= TASK =
Return all lines below containing the word "puncture".

Collected data:

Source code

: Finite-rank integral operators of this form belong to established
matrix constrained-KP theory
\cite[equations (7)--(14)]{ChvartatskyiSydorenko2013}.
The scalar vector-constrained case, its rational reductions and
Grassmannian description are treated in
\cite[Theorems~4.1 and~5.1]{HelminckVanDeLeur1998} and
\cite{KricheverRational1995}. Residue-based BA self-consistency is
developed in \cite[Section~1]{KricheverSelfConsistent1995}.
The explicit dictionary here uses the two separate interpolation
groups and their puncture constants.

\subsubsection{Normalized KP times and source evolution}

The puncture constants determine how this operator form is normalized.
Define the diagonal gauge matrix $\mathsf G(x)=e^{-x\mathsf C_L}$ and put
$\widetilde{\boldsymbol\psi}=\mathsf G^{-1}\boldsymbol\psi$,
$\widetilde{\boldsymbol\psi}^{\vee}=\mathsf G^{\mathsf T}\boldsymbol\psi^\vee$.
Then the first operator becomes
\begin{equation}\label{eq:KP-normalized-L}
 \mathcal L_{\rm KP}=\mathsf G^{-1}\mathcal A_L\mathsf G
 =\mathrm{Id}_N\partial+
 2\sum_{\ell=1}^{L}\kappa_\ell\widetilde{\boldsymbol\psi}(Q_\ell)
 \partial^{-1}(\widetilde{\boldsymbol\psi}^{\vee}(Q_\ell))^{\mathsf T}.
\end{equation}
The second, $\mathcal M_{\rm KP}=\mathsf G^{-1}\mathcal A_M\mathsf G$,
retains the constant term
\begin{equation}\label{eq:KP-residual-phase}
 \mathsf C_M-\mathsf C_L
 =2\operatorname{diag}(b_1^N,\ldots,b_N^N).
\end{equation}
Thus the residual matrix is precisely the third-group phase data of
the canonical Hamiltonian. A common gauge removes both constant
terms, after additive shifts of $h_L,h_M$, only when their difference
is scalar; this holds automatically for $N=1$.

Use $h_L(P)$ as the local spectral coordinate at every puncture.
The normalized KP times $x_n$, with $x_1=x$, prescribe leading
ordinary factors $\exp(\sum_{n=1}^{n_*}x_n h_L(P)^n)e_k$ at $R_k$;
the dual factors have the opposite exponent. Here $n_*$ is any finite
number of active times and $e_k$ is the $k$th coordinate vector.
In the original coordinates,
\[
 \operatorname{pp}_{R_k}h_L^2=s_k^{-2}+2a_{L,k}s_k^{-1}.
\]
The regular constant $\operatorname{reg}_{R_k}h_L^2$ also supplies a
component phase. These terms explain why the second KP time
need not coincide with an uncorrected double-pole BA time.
* * *
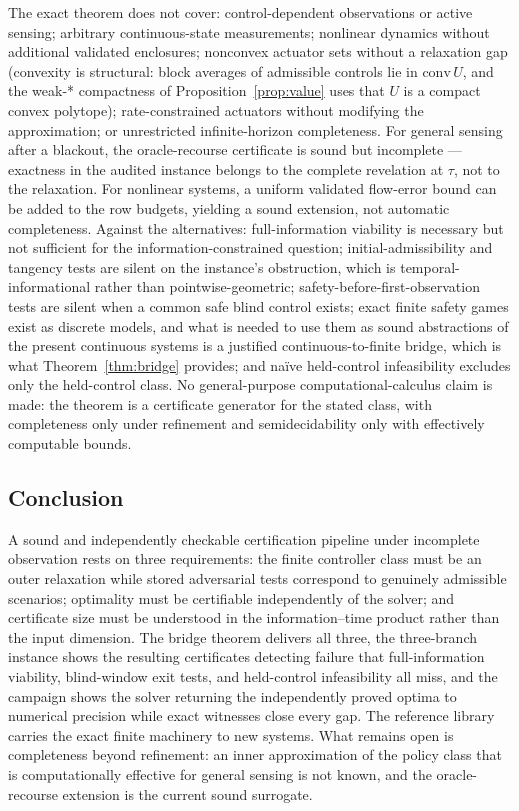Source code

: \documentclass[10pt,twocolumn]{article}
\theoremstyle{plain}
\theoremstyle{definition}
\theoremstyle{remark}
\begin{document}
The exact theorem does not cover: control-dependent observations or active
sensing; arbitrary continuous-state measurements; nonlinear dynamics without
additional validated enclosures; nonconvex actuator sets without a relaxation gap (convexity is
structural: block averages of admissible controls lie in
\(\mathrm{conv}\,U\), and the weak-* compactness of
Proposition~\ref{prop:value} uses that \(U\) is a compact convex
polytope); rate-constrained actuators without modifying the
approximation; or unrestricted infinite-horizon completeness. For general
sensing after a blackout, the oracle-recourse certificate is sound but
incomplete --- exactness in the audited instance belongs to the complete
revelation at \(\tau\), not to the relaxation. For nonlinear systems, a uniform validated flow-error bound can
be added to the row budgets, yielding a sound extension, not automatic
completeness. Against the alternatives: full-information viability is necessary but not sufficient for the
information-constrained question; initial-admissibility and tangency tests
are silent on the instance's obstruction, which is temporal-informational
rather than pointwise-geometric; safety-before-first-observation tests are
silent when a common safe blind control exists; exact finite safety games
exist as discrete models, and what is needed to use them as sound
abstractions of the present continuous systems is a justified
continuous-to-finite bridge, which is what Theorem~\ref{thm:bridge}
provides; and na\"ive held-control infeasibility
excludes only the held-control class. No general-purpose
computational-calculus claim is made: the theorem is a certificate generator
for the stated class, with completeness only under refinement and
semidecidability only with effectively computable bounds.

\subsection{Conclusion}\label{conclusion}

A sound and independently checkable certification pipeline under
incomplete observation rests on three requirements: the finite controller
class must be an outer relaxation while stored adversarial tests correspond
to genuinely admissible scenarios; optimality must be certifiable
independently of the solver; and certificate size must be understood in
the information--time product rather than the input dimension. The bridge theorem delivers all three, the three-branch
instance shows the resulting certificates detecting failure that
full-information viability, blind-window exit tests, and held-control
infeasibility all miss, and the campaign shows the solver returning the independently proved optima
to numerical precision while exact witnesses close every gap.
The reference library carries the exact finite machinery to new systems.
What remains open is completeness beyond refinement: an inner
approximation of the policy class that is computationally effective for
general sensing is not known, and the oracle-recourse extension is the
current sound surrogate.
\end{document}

= OUTPUT BELOW =
groups and their puncture constants.
The puncture constants determine how this operator form is normalized.
Use $h_L(P)$ as the local spectral coordinate at every puncture.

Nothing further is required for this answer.